Even taken together, these five historical records and live sensors cover a limited slice of Bali. There is no multi-year record for Sanur, Amed, North Bali, or the eastern regencies. The longest continuous dataset — Kerobokan, fifteen months — shows a consistent pattern above WHO guidelines. Whether that pattern holds across the whole island is the question that a broader network would answer.

Ch. V
The gap, in context
Stations · per million residents

Bali's public air-quality infrastructure, measured against the places it is most frequently compared to.

JurisdictionGovernment AQ stationsPopulationStations per million
Bali (today)14.4 million0.2
Hong Kong187.5 million2.4
Bangkok, Thailand~7010.7 million6.5
London, UK100+9.0 million11+

The gap in coverage is not marginal. To reach even Hong Kong's density, Bali would need approximately eleven additional public government-class stations. To reach Bangkok's, roughly twenty-eight. At London's ratio, fifty.

Ch. VI
What would help
Four actions

Four practical, low-cost steps that any actor — foundation, business, community group, or individual — could take or fund today.

  1. Restore the Denpasar monitoring station.
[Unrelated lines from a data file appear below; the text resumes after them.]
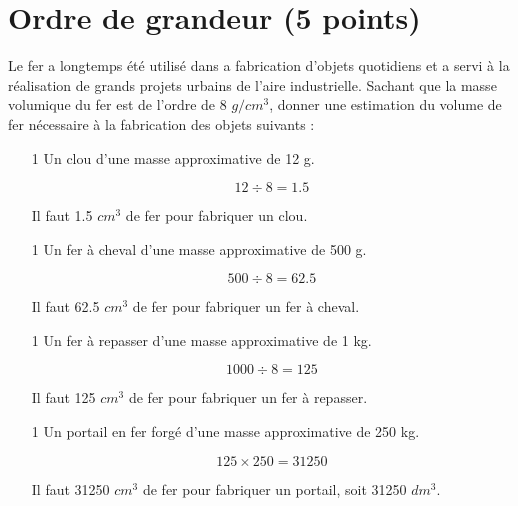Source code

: \section{Ordre de grandeur (5 points)}\label{ex:grandeur}

Le fer a longtemps été utilisé dans a fabrication d'objets quotidiens et a servi à la réalisation de grands projets urbains de l'aire industrielle. Sachant que la masse volumique du fer est de l'ordre de 8 $g/cm^3$, donner une estimation du volume de fer nécessaire à la fabrication des objets suivants :

\begin{enumerate}
	\item[1] Un clou d'une masse approximative de 12 g.
	
	\begin{solution}
		\begin{equation}
			12 \div 8 = 1.5
		\end{equation}
		
		Il faut \num{1.5} $cm^3$ de fer pour fabriquer un clou.
	\end{solution}
	
	\item[1] Un fer à cheval d'une masse approximative de 500 g.
	\begin{solution}
		\begin{equation}
			500 \div 8 = \num{62.5}
		\end{equation}
		
		Il faut \num{62.5} $cm^3$ de fer pour fabriquer un fer à cheval.
	\end{solution}

	\item[1] Un fer à repasser d'une masse approximative de 1 kg.
	\begin{solution}
		\begin{equation}
			1000 \div 8 = \num{125}
		\end{equation}
		
		Il faut \num{125} $cm^3$ de fer pour fabriquer un fer à repasser.
	\end{solution}

	\item[1] Un portail en fer forgé d'une masse approximative de 250 kg.
	\begin{solution}
		\begin{equation}
			125 \times 250 = \num{31250}
		\end{equation}
		
		Il faut \num{31250} $cm^3$ de fer pour fabriquer un portail, soit \num{31250} $dm^3$.
	\end{solution}


\end{enumerate}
    The Lumintang station produced nearly two years of continuous data before going offline in August 2025. Restoring or replacing it would add a valuable anchor point to the network — central Denpasar is the island's most densely populated area.

  2. Deploy community sensors in the gaps.

    Low-cost open-hardware monitors such as AirGradient (US$195) and PurpleAir (US$229) can fill coverage gaps immediately. Five to ten units across populated Bali would transform visibility at a total cost well under US$3,000.

  3. Share whatever monitoring exists, openly.

    Any operational sensor — hospitality, industrial, community, or official — that feeds an open platform such as OpenAQ, AQICN, or PurpleAir immediately adds to the public record. The cost is near-zero; the benefit is a shared dataset everyone can verify.

  4. Keep watching through the waste transition.

    As Bali's waste infrastructure evolves, live air-quality data is the clearest feedback available. More sensors mean a faster signal — and a record that will be useful long after the transition is complete.